146. En effet, il faut considérer que trois erreurs ont existé. L’une est celle des manichéens, qui disent que, dans tout l’Ancien Testament, on ne trouve aucune prophétie au sujet du Christ, et que tout ce qui est emprunté à l’Ancien Testament dans le Nouveau vient en totalité d’une corruption. S’oppose à cela Rm 1, 1 : Paul, serviteur du Christ, appelé apôtre, mis à part pour l’évangile de Dieu, afin que ce qu’il avait auparavant promis par les prophètes, etc. Et qu’il parle des prophètes des Juifs, cela est clair plus loin, 9, 5 : Dont les pères, de qui vient le Christ selon la chair, etc.

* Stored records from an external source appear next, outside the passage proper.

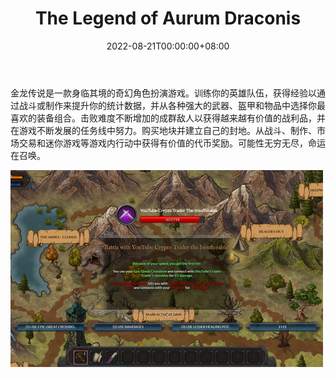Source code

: ﻿---
title: "The Legend of Aurum Draconis"
description: "寻求击败金龙！"
date: 2022-08-21T00:00:00+08:00
lastmod: 2022-08-21T00:00:00+08:00
draft: false
authors: ["boogArno"]
featuredImage: "the-legend-of-aurum-draconis.png"
tags: ["NFT Games","The Legend of Aurum Draconis"]
categories: ["nfts"]
nfts: ["NFT Games"]
blockchain: "Avalanche"
website: "https://aurumdraconis.dragoncrypto.io/"
twitter: "https://twitter.com/DRGNCRYPTOGAMIN"
discord: "https://discord.gg/dragoncryptogaming"
telegram: "https://t.me/thedragonslairfarm"
github: ""
youtube: "https://www.youtube.com/channel/UCKgqX0wKK8Fpa9aEgQ6USbQ"
twitch: ""
facebook: ""
instagram: ""
reddit: ""
medium: ""
steam: ""
gitbook: ""
googleplay: ""
appstore: ""
status: "Live"
weight: 
lightgallery: true
toc: true
pinned: false
recommend: false
recommend1: false
---
金龙传说是一款身临其境的奇幻角色扮演游戏。训练你的英雄队伍，获得经验以通过战斗或制作来提升你的统计数据，并从各种强大的武器、盔甲和物品中选择你最喜欢的装备组合。击败难度不断增加的成群敌人以获得越来越有价值的战利品，并在游戏不断发展的任务线中努力。购买地块并建立自己的封地。从战斗、制作、市场交易和迷你游戏等游戏内行动中获得有价值的代币奖励。可能性无穷无尽，命运在召唤。

![thelegendofaurumdraconis-dapp-games-avalanche-image1-500x315_5c1630b400a02ef1afa30ce474a54192](thelegendofaurumdraconis-dapp-games-avalanche-image1-500x315_5c1630b400a02ef1afa30ce474a54192.png)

147. Une autre [erreur] fut celle de Théodoret, qui dit que rien de ce qui est tiré de l’Ancien Testament ne s’applique au Christ selon la lettre, mais est adapté, comme ce qui est parfois tiré de Virgile : En se rappelant ces choses, il était en suspens et demeurait immobile, est en effet adapté au Christ. Et ainsi, AFIN QUE S’ACCOMPLISSE doit être expliqué comme si l’évangéliste disait : «Et ceci peut être adapté.» À cela s’oppose Lc 24, 44 : Il faut que s’accomplisse tout ce qui a été écrit à mon sujet dans la loi de Moïse, dans les prophètes et dans les psaumes. Il faut savoir que, dans l’Ancien Testament, certaines choses se rapportent au Christ et ne sont dites que de lui, comme : Voici qu’une vierge concevra, et elle enfantera un fils, Is 7, 14, et Ps 21[22], 2 : Mon Dieu, mon Dieu, pourquoi m’as-tu abandonné, etc. ? Et si quelqu’un donnait un autre sens littéral, il serait hérétique, et l’hérésie a été condamnée. Mais parce que, non seulement les paroles de l’Ancien Testament, mais les faits [de l’Ancien Testament] parlent du Christ, parfois certaines [choses] sont dites d’autres personnes selon la lettre, mais se rapportent au Christ pour autant qu’elles sont une figure du Christ, comme il est dit de Salomon : Et il régnera de la mer à la mer, etc. [Ps 71[72], 8]. En effet, cela ne se réalisa pas en lui.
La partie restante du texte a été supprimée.